Collection entries:
+ + + + + + +

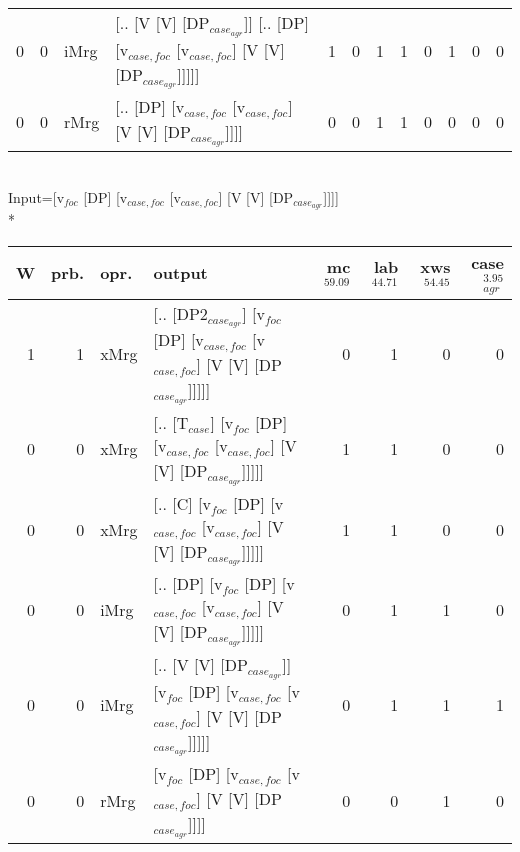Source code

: \begin{tabularx}{\linewidth}{rrlXrrrrrrrr}
   0 &   0 & iMrg & [.. [V [V] [DP$_{case_{agr}}$]] [.. [DP] [v$_{case,foc}$ [v$_{case,foc}$] [V [V] [DP$_{case_{agr}}$]]]]]                           &            1 &              0 &             1 &             1 &             0 &                  1 &                0 &              0 \\
   0 &   0 & rMrg & [.. [DP] [v$_{case,foc}$ [v$_{case,foc}$] [V [V] [DP$_{case_{agr}}$]]]]                                                      &            0 &              0 &             1 &             1 &             0 &                  0 &                0 &              0 \\
\hline
\end{tabularx}\endgroup\\
\begingroup\scriptsize Input=[v$_{foc}$ [DP] [v$_{case,foc}$ [v$_{case,foc}$] [V [V] [DP$_{case_{agr}}$]]]]\\*
\begin{tabularx}{\linewidth}{rrlXrrrr}
\hline
   W &   prb. & opr.   & output                                                                                  &   mc$^{59.09}$ &   lab$^{44.71}$ &   xws$^{54.45}$ &   case$_{agr}^{3.95}$ \\
\hline
   1 &   1 & xMrg & [.. [DP2$_{case_{agr}}$] [v$_{foc}$ [DP] [v$_{case,foc}$ [v$_{case,foc}$] [V [V] [DP$_{case_{agr}}$]]]]]        &            0 &             1 &             0 &                  0 \\
   0 &   0 & xMrg & [.. [T$_{case}$] [v$_{foc}$ [DP] [v$_{case,foc}$ [v$_{case,foc}$] [V [V] [DP$_{case_{agr}}$]]]]]              &            1 &             1 &             0 &                  0 \\
   0 &   0 & xMrg & [.. [C] [v$_{foc}$ [DP] [v$_{case,foc}$ [v$_{case,foc}$] [V [V] [DP$_{case_{agr}}$]]]]]                   &            1 &             1 &             0 &                  0 \\
   0 &   0 & iMrg & [.. [DP] [v$_{foc}$ [DP] [v$_{case,foc}$ [v$_{case,foc}$] [V [V] [DP$_{case_{agr}}$]]]]]                  &            0 &             1 &             1 &                  0 \\
   0 &   0 & iMrg & [.. [V [V] [DP$_{case_{agr}}$]] [v$_{foc}$ [DP] [v$_{case,foc}$ [v$_{case,foc}$] [V [V] [DP$_{case_{agr}}$]]]]] &            0 &             1 &             1 &                  1 \\
   0 &   0 & rMrg & [v$_{foc}$ [DP] [v$_{case,foc}$ [v$_{case,foc}$] [V [V] [DP$_{case_{agr}}$]]]]                            &            0 &             0 &             1 &                  0 \\
\hline
\end{tabularx}\endgroup\\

+ + + + + + +

* [WHAT THE TASK REQUIRES] From the line containing "iMrg & [.. [DP]" to the last line of the data above, copy each line exactly and add nothing.

* [SOLUTION FOR THIS TASK]
   0 &   0 & iMrg & [.. [DP] [v$_{foc}$ [DP] [v$_{case,foc}$ [v$_{case,foc}$] [V [V] [DP$_{case_{agr}}$]]]]]                  &            0 &             1 &             1 &                  0 \\
   0 &   0 & iMrg & [.. [V [V] [DP$_{case_{agr}}$]] [v$_{foc}$ [DP] [v$_{case,foc}$ [v$_{case,foc}$] [V [V] [DP$_{case_{agr}}$]]]]] &            0 &             1 &             1 &                  1 \\
   0 &   0 & rMrg & [v$_{foc}$ [DP] [v$_{case,foc}$ [v$_{case,foc}$] [V [V] [DP$_{case_{agr}}$]]]]                            &            0 &             0 &             1 &                  0 \\
\hline
\end{tabularx}\endgroup\\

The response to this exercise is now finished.